:: Exercise prompt ::
Find the line with "- Uses DiskArbitration" in the entries below, then reproduce it and every line after it down to and including the line with "- **DiskArbitration**: For", exactly.

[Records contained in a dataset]
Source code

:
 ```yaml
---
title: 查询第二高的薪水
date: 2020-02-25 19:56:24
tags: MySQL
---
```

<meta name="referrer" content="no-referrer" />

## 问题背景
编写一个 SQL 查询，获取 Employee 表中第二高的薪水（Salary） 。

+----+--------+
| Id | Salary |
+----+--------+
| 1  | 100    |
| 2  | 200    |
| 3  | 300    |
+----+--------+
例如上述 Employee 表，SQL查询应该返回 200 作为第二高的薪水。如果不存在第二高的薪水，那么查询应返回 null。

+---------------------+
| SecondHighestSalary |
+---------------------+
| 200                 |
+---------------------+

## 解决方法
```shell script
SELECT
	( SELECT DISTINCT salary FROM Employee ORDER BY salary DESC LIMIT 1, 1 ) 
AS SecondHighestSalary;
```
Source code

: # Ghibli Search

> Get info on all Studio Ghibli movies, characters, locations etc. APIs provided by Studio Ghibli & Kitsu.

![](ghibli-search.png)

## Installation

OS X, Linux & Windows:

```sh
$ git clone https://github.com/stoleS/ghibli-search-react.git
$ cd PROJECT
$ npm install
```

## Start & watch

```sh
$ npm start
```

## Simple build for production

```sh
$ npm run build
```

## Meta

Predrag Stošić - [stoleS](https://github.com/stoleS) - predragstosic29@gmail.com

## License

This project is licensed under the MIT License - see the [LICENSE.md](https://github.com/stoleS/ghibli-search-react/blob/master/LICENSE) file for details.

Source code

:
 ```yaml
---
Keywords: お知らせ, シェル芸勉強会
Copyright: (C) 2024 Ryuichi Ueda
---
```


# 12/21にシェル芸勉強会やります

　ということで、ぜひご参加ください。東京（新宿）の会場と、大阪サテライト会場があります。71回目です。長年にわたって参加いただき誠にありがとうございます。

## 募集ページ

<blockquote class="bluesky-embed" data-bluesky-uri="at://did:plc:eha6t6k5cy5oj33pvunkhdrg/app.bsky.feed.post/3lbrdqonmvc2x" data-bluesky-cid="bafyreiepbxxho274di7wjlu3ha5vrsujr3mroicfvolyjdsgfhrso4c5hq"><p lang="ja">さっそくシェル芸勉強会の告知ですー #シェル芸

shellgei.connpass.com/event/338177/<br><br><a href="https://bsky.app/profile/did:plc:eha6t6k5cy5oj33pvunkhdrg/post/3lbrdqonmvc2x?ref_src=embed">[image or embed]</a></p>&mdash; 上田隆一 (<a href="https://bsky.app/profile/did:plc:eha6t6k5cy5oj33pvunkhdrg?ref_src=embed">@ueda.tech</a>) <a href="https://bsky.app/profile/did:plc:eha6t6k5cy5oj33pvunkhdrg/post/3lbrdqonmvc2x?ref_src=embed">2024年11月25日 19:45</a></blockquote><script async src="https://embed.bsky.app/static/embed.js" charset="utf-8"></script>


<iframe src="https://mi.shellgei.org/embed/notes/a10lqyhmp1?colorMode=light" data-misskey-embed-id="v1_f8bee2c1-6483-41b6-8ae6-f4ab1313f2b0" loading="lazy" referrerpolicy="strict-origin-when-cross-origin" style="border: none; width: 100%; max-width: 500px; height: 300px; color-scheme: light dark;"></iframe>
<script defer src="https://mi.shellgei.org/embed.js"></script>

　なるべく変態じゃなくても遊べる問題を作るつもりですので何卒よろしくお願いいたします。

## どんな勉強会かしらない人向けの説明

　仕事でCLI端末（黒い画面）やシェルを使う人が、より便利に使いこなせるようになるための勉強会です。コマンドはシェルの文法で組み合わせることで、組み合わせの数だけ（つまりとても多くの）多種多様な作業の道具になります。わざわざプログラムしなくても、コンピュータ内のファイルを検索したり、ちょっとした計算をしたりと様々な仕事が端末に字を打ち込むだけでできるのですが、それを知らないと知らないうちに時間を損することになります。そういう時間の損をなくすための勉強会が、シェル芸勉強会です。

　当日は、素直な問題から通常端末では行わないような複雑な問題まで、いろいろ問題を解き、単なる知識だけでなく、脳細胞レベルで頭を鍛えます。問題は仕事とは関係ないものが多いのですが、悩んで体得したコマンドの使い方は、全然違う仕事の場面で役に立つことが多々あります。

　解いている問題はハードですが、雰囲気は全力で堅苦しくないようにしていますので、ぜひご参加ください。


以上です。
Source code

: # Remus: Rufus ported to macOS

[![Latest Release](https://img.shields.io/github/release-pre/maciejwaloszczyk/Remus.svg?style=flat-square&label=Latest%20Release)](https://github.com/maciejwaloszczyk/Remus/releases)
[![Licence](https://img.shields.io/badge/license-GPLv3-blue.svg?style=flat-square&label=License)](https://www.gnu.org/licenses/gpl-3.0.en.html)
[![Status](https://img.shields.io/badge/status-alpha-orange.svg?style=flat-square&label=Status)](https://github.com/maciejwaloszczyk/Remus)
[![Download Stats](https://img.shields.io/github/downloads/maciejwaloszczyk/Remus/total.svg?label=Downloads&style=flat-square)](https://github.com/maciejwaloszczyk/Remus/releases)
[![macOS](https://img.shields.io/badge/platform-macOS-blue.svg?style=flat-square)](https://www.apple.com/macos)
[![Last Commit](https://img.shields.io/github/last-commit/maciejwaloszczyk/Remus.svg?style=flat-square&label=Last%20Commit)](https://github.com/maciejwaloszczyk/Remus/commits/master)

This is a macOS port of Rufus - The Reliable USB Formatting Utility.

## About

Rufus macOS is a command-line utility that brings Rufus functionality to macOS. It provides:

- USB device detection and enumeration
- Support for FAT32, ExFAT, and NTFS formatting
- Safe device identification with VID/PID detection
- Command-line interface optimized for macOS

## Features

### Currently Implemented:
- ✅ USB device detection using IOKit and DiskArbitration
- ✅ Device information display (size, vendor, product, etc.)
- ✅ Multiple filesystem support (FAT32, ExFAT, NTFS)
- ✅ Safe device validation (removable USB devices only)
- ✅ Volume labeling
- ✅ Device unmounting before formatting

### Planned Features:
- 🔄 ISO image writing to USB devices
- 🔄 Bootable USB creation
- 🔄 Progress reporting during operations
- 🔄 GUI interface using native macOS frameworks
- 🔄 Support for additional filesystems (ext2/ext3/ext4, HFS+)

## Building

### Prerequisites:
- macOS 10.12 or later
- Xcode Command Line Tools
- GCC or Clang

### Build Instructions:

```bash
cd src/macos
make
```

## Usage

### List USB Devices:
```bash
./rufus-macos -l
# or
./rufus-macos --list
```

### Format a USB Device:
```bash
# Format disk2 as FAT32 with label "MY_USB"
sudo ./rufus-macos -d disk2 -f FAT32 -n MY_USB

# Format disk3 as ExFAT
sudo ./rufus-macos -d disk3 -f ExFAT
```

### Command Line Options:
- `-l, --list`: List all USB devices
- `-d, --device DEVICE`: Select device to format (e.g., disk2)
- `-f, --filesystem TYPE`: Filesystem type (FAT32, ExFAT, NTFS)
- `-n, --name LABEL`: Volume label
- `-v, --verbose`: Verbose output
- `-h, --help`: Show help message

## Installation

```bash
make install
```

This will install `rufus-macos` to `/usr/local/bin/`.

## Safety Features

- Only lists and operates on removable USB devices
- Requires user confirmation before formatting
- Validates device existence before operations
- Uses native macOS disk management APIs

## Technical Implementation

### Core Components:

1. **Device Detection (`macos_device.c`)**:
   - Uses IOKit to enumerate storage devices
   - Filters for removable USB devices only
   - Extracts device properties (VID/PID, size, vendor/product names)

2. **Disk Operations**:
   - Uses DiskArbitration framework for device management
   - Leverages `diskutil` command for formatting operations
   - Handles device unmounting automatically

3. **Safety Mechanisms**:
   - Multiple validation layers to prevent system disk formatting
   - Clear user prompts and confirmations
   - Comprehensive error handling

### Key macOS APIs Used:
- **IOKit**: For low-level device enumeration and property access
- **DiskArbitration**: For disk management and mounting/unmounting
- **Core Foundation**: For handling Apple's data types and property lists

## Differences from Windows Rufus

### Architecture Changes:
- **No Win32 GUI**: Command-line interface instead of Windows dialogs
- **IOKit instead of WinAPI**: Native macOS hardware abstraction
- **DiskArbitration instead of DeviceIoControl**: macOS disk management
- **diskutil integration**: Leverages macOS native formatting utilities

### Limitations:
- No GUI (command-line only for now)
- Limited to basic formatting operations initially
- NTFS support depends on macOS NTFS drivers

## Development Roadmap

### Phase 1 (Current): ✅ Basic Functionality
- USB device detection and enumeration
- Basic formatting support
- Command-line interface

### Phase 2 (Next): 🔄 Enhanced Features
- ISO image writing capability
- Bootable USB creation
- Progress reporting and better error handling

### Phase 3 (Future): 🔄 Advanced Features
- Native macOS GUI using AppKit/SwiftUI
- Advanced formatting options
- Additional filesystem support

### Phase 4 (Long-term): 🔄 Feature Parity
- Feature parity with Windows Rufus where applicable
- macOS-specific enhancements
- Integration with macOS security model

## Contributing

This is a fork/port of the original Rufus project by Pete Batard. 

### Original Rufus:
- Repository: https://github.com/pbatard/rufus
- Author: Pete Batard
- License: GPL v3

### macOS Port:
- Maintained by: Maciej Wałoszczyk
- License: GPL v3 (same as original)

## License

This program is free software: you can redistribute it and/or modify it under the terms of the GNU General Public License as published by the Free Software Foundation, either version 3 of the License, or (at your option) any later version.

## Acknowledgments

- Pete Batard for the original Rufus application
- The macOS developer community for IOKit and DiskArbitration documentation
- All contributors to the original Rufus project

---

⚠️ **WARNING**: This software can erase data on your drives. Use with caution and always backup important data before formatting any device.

:: Answer below ::
   - Uses DiskArbitration framework for device management
   - Leverages `diskutil` command for formatting operations
   - Handles device unmounting automatically

3. **Safety Mechanisms**:
   - Multiple validation layers to prevent system disk formatting
   - Clear user prompts and confirmations
   - Comprehensive error handling

### Key macOS APIs Used:
- **IOKit**: For low-level device enumeration and property access
- **DiskArbitration**: For disk management and mounting/unmounting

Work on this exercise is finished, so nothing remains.